[Document images with source code]
────────────────────────────────────────

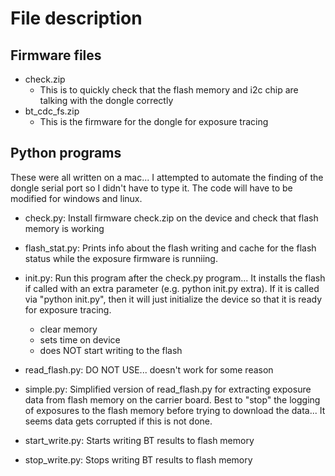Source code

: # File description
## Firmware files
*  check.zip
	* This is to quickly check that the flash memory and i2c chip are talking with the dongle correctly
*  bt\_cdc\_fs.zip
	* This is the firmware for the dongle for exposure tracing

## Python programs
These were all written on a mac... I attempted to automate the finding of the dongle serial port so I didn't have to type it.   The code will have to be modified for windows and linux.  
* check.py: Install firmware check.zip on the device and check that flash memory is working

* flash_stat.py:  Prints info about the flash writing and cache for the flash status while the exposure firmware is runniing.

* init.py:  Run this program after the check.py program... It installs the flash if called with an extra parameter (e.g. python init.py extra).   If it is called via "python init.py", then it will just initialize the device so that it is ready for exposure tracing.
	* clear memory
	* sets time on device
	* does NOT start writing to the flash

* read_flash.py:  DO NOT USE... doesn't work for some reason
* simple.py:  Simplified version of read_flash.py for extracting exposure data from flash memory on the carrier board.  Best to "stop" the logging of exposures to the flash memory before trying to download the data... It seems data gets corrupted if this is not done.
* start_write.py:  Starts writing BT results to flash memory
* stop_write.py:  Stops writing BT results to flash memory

────────────────────────────────────────

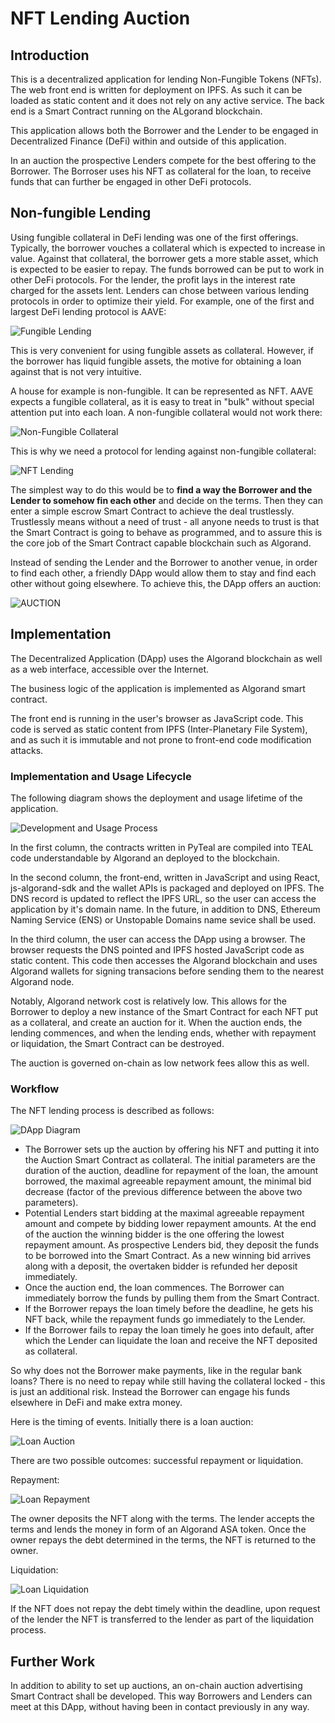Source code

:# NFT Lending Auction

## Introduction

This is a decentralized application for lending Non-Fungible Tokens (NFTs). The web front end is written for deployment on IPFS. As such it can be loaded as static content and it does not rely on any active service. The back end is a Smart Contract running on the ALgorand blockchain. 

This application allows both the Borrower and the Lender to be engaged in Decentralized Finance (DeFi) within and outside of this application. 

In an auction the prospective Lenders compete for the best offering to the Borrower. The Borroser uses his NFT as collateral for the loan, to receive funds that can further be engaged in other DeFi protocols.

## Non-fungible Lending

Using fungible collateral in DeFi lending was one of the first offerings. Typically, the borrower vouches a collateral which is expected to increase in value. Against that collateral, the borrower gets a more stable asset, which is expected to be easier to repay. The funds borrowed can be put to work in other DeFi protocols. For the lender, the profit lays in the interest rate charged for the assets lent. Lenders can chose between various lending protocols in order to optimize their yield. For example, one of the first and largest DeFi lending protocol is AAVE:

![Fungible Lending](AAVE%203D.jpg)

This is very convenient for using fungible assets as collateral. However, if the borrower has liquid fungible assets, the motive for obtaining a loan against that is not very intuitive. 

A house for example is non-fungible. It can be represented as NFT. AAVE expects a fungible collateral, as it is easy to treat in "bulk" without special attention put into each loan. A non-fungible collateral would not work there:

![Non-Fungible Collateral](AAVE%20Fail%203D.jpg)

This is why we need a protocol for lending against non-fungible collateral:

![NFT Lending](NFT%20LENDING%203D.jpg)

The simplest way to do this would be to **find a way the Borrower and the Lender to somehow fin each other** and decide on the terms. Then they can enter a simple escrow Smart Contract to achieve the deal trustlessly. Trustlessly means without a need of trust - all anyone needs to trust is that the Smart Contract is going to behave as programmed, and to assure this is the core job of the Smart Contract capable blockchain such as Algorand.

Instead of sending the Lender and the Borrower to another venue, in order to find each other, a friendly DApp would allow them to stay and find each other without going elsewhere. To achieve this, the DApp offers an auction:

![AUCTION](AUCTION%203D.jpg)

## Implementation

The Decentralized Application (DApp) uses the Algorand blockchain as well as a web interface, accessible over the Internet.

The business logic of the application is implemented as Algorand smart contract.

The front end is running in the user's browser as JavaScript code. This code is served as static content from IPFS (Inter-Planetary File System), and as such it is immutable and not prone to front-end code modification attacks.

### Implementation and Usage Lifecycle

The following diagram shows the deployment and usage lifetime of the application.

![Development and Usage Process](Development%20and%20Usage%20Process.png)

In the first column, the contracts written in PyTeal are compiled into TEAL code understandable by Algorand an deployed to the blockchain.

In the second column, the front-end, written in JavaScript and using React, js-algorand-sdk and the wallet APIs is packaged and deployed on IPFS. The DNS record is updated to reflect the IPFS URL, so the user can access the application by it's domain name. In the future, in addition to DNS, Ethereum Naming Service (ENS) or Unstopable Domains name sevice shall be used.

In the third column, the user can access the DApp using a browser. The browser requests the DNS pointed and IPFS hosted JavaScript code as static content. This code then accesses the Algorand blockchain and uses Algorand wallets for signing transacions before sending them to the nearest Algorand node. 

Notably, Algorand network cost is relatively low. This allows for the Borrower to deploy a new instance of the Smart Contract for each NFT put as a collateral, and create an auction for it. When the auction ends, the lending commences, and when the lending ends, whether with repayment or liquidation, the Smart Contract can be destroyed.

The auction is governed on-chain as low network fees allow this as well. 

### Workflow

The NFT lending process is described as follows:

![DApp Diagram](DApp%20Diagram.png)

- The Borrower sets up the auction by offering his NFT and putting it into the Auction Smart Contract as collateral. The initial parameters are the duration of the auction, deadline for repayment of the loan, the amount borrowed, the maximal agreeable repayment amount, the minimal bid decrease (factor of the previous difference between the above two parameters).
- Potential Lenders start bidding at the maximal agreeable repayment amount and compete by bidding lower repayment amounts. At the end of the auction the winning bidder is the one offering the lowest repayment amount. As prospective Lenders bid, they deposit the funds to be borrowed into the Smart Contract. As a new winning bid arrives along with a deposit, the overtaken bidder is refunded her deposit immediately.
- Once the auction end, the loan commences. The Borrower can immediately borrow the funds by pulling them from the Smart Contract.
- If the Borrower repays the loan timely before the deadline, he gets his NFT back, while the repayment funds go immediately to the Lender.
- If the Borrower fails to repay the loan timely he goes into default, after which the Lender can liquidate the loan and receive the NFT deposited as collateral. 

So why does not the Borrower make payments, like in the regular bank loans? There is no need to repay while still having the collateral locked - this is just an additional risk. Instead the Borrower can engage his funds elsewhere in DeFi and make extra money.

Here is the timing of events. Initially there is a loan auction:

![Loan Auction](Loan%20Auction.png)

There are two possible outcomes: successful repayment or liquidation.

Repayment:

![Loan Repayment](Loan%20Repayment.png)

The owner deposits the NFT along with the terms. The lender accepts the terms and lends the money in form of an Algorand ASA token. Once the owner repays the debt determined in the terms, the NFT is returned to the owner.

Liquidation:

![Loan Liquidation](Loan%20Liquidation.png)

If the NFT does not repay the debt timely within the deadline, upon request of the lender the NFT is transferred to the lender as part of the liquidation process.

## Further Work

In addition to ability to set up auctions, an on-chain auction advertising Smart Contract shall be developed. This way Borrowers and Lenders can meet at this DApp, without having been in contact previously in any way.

────────────────────────────────────────

*What to do*: In your answer, include only the lines above starting at the line that holds "time on device" and ending at the line that holds "Stops writing BT results to flash memory", copied exactly.

*Finished task*:
	* sets time on device
	* does NOT start writing to the flash

* read_flash.py:  DO NOT USE... doesn't work for some reason
* simple.py:  Simplified version of read_flash.py for extracting exposure data from flash memory on the carrier board.  Best to "stop" the logging of exposures to the flash memory before trying to download the data... It seems data gets corrupted if this is not done.
* start_write.py:  Starts writing BT results to flash memory
* stop_write.py:  Stops writing BT results to flash memory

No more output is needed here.